## [Aim of the exercise]
Would you copy the full listing that follows without changing a thing?

## [Input records]
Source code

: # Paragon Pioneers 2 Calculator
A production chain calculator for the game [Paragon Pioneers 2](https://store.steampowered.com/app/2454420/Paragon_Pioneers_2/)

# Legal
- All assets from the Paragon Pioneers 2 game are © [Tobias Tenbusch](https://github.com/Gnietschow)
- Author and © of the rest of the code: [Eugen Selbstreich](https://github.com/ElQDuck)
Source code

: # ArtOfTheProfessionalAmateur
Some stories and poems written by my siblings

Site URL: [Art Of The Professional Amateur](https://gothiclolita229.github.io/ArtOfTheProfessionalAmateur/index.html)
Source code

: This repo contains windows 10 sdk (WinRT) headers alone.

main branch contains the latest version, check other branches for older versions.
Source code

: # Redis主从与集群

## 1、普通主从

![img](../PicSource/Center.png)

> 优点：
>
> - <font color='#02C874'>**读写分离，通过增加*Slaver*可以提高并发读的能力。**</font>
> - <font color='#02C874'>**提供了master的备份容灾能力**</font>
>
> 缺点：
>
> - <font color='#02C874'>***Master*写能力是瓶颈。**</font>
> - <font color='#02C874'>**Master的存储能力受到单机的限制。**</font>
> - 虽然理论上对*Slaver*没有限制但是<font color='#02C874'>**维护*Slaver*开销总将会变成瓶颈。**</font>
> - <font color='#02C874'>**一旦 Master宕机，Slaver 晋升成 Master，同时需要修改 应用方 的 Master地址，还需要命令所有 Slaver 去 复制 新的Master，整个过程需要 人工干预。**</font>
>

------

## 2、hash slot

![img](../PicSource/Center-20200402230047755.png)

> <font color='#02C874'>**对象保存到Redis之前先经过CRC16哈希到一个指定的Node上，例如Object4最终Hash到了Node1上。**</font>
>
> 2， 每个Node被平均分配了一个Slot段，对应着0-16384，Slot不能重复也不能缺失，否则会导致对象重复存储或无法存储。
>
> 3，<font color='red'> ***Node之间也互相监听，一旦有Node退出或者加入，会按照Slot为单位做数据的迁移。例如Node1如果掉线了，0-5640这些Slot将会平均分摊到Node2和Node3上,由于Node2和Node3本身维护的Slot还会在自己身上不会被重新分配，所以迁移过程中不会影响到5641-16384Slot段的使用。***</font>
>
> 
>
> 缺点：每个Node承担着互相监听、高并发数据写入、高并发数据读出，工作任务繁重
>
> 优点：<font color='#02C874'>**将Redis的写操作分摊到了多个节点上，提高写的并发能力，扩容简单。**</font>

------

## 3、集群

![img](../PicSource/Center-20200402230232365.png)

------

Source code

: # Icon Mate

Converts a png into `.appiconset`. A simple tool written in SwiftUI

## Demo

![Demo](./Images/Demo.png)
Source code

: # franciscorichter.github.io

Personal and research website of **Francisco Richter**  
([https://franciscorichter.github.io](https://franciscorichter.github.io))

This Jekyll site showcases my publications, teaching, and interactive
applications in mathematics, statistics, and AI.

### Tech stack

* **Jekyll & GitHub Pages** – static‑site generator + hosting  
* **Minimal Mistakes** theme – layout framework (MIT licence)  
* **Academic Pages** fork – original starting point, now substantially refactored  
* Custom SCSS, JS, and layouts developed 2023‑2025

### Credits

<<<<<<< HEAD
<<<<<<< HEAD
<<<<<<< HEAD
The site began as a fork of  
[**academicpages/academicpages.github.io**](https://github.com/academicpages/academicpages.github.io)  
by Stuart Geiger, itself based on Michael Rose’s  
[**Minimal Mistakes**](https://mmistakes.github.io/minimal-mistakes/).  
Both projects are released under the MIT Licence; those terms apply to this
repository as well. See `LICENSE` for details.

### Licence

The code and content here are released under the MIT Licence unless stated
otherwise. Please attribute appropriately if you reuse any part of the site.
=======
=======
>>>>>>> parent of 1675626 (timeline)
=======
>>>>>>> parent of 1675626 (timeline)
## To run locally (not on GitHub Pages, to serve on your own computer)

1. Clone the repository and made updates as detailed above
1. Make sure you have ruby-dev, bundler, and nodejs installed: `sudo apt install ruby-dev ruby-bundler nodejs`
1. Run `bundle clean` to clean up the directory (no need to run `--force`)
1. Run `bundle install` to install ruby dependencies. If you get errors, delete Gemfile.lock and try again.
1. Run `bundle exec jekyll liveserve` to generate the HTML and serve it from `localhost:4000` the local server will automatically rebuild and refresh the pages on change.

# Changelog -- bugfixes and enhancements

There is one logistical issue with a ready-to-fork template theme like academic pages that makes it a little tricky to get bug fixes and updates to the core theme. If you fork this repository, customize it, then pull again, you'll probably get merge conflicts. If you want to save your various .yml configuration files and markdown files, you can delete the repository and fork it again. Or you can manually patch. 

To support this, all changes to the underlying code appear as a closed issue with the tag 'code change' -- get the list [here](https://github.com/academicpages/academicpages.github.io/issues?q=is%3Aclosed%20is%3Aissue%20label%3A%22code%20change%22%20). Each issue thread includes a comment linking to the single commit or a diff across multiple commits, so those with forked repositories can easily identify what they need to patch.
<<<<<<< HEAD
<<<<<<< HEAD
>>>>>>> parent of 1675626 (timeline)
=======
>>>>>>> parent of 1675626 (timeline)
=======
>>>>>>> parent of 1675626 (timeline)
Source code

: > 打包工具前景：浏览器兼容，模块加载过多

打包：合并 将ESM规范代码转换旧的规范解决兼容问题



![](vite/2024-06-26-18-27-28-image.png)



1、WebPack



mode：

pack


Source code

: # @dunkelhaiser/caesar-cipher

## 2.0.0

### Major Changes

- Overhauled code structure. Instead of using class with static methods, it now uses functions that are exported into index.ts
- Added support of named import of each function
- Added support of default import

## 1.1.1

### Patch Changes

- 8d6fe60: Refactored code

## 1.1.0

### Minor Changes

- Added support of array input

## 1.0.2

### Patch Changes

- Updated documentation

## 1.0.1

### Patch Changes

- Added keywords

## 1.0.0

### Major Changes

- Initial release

## [Result]
Source code

: # Paragon Pioneers 2 Calculator
A production chain calculator for the game [Paragon Pioneers 2](https://store.steampowered.com/app/2454420/Paragon_Pioneers_2/)

# Legal
- All assets from the Paragon Pioneers 2 game are © [Tobias Tenbusch](https://github.com/Gnietschow)
- Author and © of the rest of the code: [Eugen Selbstreich](https://github.com/ElQDuck)
Source code

: # ArtOfTheProfessionalAmateur
Some stories and poems written by my siblings

Site URL: [Art Of The Professional Amateur](https://gothiclolita229.github.io/ArtOfTheProfessionalAmateur/index.html)
Source code

: This repo contains windows 10 sdk (WinRT) headers alone.

main branch contains the latest version, check other branches for older versions.
Source code

: # Redis主从与集群

## 1、普通主从

![img](../PicSource/Center.png)

> 优点：
>
> - <font color='#02C874'>**读写分离，通过增加*Slaver*可以提高并发读的能力。**</font>
> - <font color='#02C874'>**提供了master的备份容灾能力**</font>
>
> 缺点：
>
> - <font color='#02C874'>***Master*写能力是瓶颈。**</font>
> - <font color='#02C874'>**Master的存储能力受到单机的限制。**</font>
> - 虽然理论上对*Slaver*没有限制但是<font color='#02C874'>**维护*Slaver*开销总将会变成瓶颈。**</font>
> - <font color='#02C874'>**一旦 Master宕机，Slaver 晋升成 Master，同时需要修改 应用方 的 Master地址，还需要命令所有 Slaver 去 复制 新的Master，整个过程需要 人工干预。**</font>
>

------

## 2、hash slot

![img](../PicSource/Center-20200402230047755.png)

> <font color='#02C874'>**对象保存到Redis之前先经过CRC16哈希到一个指定的Node上，例如Object4最终Hash到了Node1上。**</font>
>
> 2， 每个Node被平均分配了一个Slot段，对应着0-16384，Slot不能重复也不能缺失，否则会导致对象重复存储或无法存储。
>
> 3，<font color='red'> ***Node之间也互相监听，一旦有Node退出或者加入，会按照Slot为单位做数据的迁移。例如Node1如果掉线了，0-5640这些Slot将会平均分摊到Node2和Node3上,由于Node2和Node3本身维护的Slot还会在自己身上不会被重新分配，所以迁移过程中不会影响到5641-16384Slot段的使用。***</font>
>
> 
>
> 缺点：每个Node承担着互相监听、高并发数据写入、高并发数据读出，工作任务繁重
>
> 优点：<font color='#02C874'>**将Redis的写操作分摊到了多个节点上，提高写的并发能力，扩容简单。**</font>

------

## 3、集群

![img](../PicSource/Center-20200402230232365.png)

------

Source code

: # Icon Mate

Converts a png into `.appiconset`. A simple tool written in SwiftUI

## Demo

![Demo](./Images/Demo.png)
Source code

: # franciscorichter.github.io

Personal and research website of **Francisco Richter**  
([https://franciscorichter.github.io](https://franciscorichter.github.io))

This Jekyll site showcases my publications, teaching, and interactive
applications in mathematics, statistics, and AI.

### Tech stack

* **Jekyll & GitHub Pages** – static‑site generator + hosting  
* **Minimal Mistakes** theme – layout framework (MIT licence)  
* **Academic Pages** fork – original starting point, now substantially refactored  
* Custom SCSS, JS, and layouts developed 2023‑2025

### Credits

<<<<<<< HEAD
<<<<<<< HEAD
<<<<<<< HEAD
The site began as a fork of  
[**academicpages/academicpages.github.io**](https://github.com/academicpages/academicpages.github.io)  
by Stuart Geiger, itself based on Michael Rose’s  
[**Minimal Mistakes**](https://mmistakes.github.io/minimal-mistakes/).  
Both projects are released under the MIT Licence; those terms apply to this
repository as well. See `LICENSE` for details.

### Licence

The code and content here are released under the MIT Licence unless stated
otherwise. Please attribute appropriately if you reuse any part of the site.
=======
=======
>>>>>>> parent of 1675626 (timeline)
=======
>>>>>>> parent of 1675626 (timeline)
## To run locally (not on GitHub Pages, to serve on your own computer)

1. Clone the repository and made updates as detailed above
1. Make sure you have ruby-dev, bundler, and nodejs installed: `sudo apt install ruby-dev ruby-bundler nodejs`
1. Run `bundle clean` to clean up the directory (no need to run `--force`)
1. Run `bundle install` to install ruby dependencies. If you get errors, delete Gemfile.lock and try again.
1. Run `bundle exec jekyll liveserve` to generate the HTML and serve it from `localhost:4000` the local server will automatically rebuild and refresh the pages on change.

# Changelog -- bugfixes and enhancements

There is one logistical issue with a ready-to-fork template theme like academic pages that makes it a little tricky to get bug fixes and updates to the core theme. If you fork this repository, customize it, then pull again, you'll probably get merge conflicts. If you want to save your various .yml configuration files and markdown files, you can delete the repository and fork it again. Or you can manually patch. 

To support this, all changes to the underlying code appear as a closed issue with the tag 'code change' -- get the list [here](https://github.com/academicpages/academicpages.github.io/issues?q=is%3Aclosed%20is%3Aissue%20label%3A%22code%20change%22%20). Each issue thread includes a comment linking to the single commit or a diff across multiple commits, so those with forked repositories can easily identify what they need to patch.
<<<<<<< HEAD
<<<<<<< HEAD
>>>>>>> parent of 1675626 (timeline)
=======
>>>>>>> parent of 1675626 (timeline)
=======
>>>>>>> parent of 1675626 (timeline)
Source code

: > 打包工具前景：浏览器兼容，模块加载过多

打包：合并 将ESM规范代码转换旧的规范解决兼容问题



![](vite/2024-06-26-18-27-28-image.png)



1、WebPack



mode：

pack


Source code

: # @dunkelhaiser/caesar-cipher

## 2.0.0

### Major Changes

- Overhauled code structure. Instead of using class with static methods, it now uses functions that are exported into index.ts
- Added support of named import of each function
- Added support of default import

## 1.1.1

### Patch Changes

- 8d6fe60: Refactored code

## 1.1.0

### Minor Changes

- Added support of array input

## 1.0.2

### Patch Changes

- Updated documentation

## 1.0.1

### Patch Changes

- Added keywords

## 1.0.0

### Major Changes

- Initial release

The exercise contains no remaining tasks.